- Born: January 17, 1875 Patterson, North Carolina, U.S.
- Died: October 4, 1967 (aged 92) Wooster, Ohio, U.S.
- Education: Ph. D.
- Alma mater: University of North Carolina George Washington University
- Occupation: Pedologist
- Spouse: Clara Estella Kean
- Parent(s): Elijah Coffey Mary Ann Nelson

= George Nelson Coffey =

American pedologist

George Nelson Coffey (January 17, 1875 − October 4, 1967) was an American pedologist.

George was born in Patterson, North Carolina; the son of Elijah Coffey and Mary Ann Nelson. He matriculated to the University of North Carolina, where he studied geology and chemistry. From 1899 to 1900, he worked as an assistant in the university's geology laboratory, then graduated cum laude in 1900 with a bachelor's degree in philosophy.

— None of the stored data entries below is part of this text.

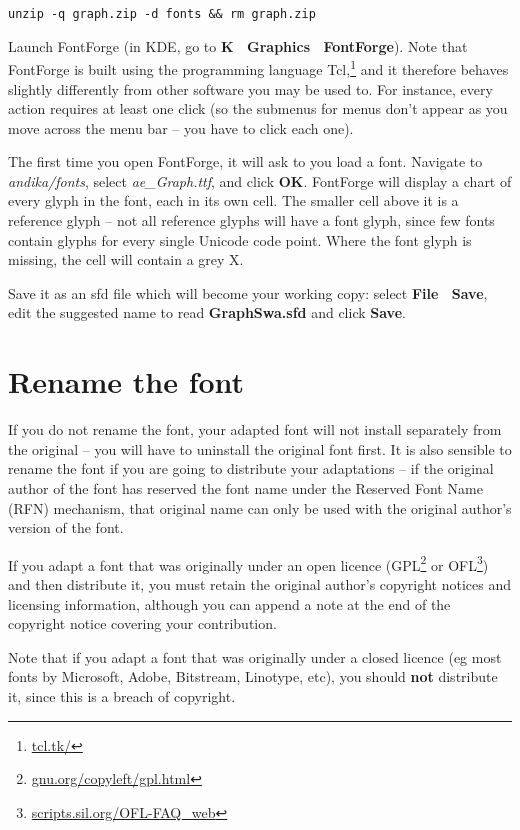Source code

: \verb|unzip -q graph.zip -d fonts && rm graph.zip|

Launch FontForge (in KDE, go to \textbf{K \textrightarrow\ Graphics \textrightarrow\ FontForge}).  Note that FontForge is built using the programming language Tcl,\footnote{\url{tcl.tk/}} and it therefore behaves slightly differently from other software you may be used to.  For instance, every action requires at least one click (so the submenus for menus don't appear as you move across the menu bar -- you have to click each one).

The first time you open FontForge, it will ask to you load a font.  Navigate to \textit{andika/fonts}, select \textit{ae\_Graph.ttf}, and click \textbf{OK}.  FontForge will display a chart of every glyph in the font, each in its own cell.  The smaller cell above it is a reference glyph -- not all reference glyphs will have a font glyph, since few fonts contain glyphs for every single Unicode code point.  Where the font glyph is missing, the cell will contain a grey X.

Save it as an sfd file which will become your working copy: select \textbf{File \textrightarrow\ Save}, edit the suggested name to read \textbf{GraphSwa.sfd} and click \textbf{Save}.

\section{Rename the font}

If you do not rename the font, your adapted font will not install separately from the original -- you will have to uninstall the original font first.  It is also sensible to rename the font if you are going to distribute your adaptations -- if the original author of the font has reserved the font name under the Reserved Font Name (RFN) mechanism, that original name can only be used with the original author's version of the font.

If you adapt a font that was originally under an open licence (GPL\footnote{\url{gnu.org/copyleft/gpl.html}} or OFL\footnote{\url{scripts.sil.org/OFL-FAQ_web}}) and then distribute it, you must retain the original author's copyright notices and licensing information, although you can append a note at the end of the copyright notice covering your contribution.

Note that if you adapt a font that was originally under a closed licence (eg most fonts by Microsoft, Adobe, Bitstream, Linotype, etc), you should \textbf{not} distribute it, since this is a breach of copyright.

Following his graduation, he went to work as a field assistant for the Bureau of Soils in the Department of Agriculture. He held this position for the next four years, where he was co-author of 13 soil survey reports covering the states of Illinois, Iowa, Kansas, North Carolina, and Ohio. In 1905, he was placed in charge of soil classification and correlation for the Bureau, during which he became aware of the need for a better classification system based on soil properties rather than the geology. This need prompted him to perform graduate studies, and he received an M.S. from George Washington University in 1907, with the Master's thesis The Basis of Soil Classification.

In 1909, he was named President of the American Society of Agronomy, becoming the second president of that recently created institution. During his term he attempted to introduce the ideas of Russian geologist Vasily Dokuchaev to American soil scientists, emphasizing a need to focus more on the properties of soil rather than exclusively studying their geology. He served as chairman of a committee of 15 people tasked with creating a more uniform system of nomenclature and classification for soils in the United States and Canada.

George Coffey was the first person to publish a national soil map of the United States, which appeared in the USDA Bureau of Soils Bulletin 85 in 1912. However, it was not released as an "official" map by the Bureau as it did not conform to the prevailing soil classification concepts of the first Bureau Chief, Milton Whitney. Coffey had resigned from the Bureau in 1911 to join the Ohio Agricultural Experiment Station, and it would remain for Curtis F. Marbut to bring Dokuchaev's ideas to prominence. Coffey was awarded a Ph.D. in geology from the George Washington University in 1912 with a thesis titled A Study of Soils in the United States.

While at Wooster, Coffey performed studies on erosion in Ohio. The area had been subject to multiple glaciations, which had resulted in impacts to drainage. This led to a lifelong passion for the subject, and he would publish a series of papers regarding drainage. He was also involved in fertilizers trials, particularly with regard to the effects of different soil types. On April 22, 1914, he was married to Clara Estella Kean in Wooster, Ohio. He left Ohio for a position at the University of Illinois, where he became Assistant State Leader for County Farm Advisors. He published his last article in the Journal of the American Society of Agronomy in 1916, leaving soil science for a business career in order to be closer to his family.